---- PROVIDED MATERIAL
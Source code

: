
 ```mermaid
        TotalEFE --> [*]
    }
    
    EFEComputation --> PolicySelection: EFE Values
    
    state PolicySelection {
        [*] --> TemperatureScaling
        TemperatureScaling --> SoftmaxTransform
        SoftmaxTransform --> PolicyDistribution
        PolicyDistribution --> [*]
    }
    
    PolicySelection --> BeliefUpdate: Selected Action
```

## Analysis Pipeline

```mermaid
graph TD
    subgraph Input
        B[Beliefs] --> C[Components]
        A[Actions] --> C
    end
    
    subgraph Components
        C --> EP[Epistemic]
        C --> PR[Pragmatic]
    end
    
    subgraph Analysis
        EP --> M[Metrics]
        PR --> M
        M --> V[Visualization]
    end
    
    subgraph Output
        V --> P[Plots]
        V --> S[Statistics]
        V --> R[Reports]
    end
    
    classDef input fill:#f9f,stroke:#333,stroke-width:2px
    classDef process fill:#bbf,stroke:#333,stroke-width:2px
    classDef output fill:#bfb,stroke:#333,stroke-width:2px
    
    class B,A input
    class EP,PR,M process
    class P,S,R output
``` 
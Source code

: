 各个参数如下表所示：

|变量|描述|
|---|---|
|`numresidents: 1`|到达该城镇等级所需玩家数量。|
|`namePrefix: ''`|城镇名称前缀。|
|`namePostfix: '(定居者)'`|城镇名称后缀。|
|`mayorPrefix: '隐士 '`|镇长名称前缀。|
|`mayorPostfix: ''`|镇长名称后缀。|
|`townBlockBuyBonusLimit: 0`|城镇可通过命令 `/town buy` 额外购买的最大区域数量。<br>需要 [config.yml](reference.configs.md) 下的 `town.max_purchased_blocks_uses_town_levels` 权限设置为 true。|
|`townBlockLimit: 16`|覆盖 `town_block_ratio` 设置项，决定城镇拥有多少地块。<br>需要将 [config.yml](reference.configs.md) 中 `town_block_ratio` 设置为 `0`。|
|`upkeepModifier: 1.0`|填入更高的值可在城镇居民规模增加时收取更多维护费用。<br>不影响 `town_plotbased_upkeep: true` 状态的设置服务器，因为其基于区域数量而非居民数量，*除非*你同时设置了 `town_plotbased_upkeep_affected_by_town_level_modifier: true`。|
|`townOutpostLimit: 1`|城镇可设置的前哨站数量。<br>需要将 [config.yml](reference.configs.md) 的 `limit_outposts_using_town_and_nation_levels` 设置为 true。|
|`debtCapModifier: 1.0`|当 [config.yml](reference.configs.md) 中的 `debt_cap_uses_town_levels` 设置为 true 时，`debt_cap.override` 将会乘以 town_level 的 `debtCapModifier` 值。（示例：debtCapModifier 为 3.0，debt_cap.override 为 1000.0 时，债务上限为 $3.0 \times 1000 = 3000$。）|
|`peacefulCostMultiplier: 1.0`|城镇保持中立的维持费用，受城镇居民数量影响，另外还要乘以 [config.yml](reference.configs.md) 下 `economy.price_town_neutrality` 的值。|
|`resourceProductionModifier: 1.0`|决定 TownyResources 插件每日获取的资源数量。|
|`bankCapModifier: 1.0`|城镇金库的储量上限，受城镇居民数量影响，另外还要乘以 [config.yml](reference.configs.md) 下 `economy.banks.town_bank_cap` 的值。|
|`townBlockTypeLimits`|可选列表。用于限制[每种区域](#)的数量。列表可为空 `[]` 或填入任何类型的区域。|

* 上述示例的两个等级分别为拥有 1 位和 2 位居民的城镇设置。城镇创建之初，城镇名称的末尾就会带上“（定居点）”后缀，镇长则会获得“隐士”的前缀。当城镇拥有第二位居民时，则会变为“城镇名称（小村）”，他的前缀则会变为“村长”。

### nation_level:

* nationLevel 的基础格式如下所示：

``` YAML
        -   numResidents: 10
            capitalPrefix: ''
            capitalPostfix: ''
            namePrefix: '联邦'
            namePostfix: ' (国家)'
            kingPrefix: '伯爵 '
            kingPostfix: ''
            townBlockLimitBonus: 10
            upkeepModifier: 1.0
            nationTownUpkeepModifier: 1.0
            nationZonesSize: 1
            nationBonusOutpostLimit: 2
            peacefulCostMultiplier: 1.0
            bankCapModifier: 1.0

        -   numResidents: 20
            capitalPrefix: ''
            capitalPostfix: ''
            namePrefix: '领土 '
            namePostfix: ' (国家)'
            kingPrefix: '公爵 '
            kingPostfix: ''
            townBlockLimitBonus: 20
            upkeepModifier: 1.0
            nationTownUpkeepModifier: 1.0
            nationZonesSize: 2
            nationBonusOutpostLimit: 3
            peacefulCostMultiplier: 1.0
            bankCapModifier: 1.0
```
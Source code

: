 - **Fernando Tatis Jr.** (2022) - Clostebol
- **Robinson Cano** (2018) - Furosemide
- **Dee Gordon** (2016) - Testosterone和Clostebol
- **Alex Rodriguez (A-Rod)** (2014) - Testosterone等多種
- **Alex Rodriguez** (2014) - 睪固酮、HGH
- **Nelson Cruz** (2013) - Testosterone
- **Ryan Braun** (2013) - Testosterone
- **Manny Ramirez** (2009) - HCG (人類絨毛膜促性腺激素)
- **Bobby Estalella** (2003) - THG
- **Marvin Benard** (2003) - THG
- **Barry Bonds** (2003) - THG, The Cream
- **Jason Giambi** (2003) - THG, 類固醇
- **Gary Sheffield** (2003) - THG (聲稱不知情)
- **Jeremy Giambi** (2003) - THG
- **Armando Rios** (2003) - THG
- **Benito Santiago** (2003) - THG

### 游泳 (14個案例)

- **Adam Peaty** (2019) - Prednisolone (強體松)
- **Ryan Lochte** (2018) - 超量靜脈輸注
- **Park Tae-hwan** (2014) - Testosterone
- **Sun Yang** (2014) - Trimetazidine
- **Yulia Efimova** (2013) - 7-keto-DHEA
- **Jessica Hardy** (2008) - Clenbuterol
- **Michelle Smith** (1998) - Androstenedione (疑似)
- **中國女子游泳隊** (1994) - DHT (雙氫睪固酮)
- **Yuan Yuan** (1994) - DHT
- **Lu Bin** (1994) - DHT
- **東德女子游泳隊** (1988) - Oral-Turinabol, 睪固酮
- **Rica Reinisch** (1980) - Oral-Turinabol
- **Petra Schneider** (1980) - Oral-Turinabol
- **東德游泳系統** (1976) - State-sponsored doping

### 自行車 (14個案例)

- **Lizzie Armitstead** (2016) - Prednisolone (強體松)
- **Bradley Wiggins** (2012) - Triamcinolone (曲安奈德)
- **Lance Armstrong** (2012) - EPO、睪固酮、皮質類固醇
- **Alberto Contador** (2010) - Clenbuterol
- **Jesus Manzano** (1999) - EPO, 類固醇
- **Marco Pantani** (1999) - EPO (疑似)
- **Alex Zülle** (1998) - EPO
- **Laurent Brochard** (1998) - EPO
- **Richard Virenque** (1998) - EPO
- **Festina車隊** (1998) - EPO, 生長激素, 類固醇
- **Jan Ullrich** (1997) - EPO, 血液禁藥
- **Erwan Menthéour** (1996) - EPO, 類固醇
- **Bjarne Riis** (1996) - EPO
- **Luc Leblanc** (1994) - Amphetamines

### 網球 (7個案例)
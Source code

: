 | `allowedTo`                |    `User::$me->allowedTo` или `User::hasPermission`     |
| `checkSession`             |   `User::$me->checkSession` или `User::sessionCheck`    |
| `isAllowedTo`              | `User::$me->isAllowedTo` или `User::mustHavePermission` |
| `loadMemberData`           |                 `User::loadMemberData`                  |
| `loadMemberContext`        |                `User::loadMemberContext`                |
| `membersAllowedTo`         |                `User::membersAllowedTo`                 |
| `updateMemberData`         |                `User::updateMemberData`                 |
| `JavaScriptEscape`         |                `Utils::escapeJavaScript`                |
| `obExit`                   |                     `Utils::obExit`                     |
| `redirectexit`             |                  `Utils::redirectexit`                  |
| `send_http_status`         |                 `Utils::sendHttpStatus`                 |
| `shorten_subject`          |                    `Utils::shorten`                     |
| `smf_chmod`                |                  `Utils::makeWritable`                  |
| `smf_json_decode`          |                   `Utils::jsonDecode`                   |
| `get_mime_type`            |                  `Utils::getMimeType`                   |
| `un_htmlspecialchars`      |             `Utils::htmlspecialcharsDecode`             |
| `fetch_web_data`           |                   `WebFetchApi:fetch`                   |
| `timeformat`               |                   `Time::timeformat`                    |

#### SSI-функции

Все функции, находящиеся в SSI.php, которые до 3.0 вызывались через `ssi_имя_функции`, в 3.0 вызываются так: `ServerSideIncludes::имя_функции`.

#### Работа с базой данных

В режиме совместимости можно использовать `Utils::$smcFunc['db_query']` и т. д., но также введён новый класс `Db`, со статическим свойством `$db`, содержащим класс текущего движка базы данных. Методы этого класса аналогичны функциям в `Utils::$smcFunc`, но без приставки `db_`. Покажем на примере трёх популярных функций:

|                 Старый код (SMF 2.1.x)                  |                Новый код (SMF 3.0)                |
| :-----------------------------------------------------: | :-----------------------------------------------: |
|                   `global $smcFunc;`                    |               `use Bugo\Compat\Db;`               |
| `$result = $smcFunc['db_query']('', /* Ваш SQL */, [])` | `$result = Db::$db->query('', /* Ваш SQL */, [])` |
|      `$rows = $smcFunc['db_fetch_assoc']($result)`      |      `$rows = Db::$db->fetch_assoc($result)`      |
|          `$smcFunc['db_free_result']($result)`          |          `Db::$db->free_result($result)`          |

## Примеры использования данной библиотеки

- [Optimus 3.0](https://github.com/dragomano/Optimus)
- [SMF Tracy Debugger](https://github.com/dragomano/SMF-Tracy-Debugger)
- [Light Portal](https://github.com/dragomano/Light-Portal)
--------
### TO DO
Identify each line in the records above that contains the word "smcFunc", and copy it out in full.

### EXPECTED OUTPUT
В режиме совместимости можно использовать `Utils::$smcFunc['db_query']` и т. д., но также введён новый класс `Db`, со статическим свойством `$db`, содержащим класс текущего движка базы данных. Методы этого класса аналогичны функциям в `Utils::$smcFunc`, но без приставки `db_`. Покажем на примере трёх популярных функций:
|                   `global $smcFunc;`                    |               `use Bugo\Compat\Db;`               |
| `$result = $smcFunc['db_query']('', /* Ваш SQL */, [])` | `$result = Db::$db->query('', /* Ваш SQL */, [])` |
|      `$rows = $smcFunc['db_fetch_assoc']($result)`      |      `$rows = Db::$db->fetch_assoc($result)`      |
|          `$smcFunc['db_free_result']($result)`          |          `Db::$db->free_result($result)`          |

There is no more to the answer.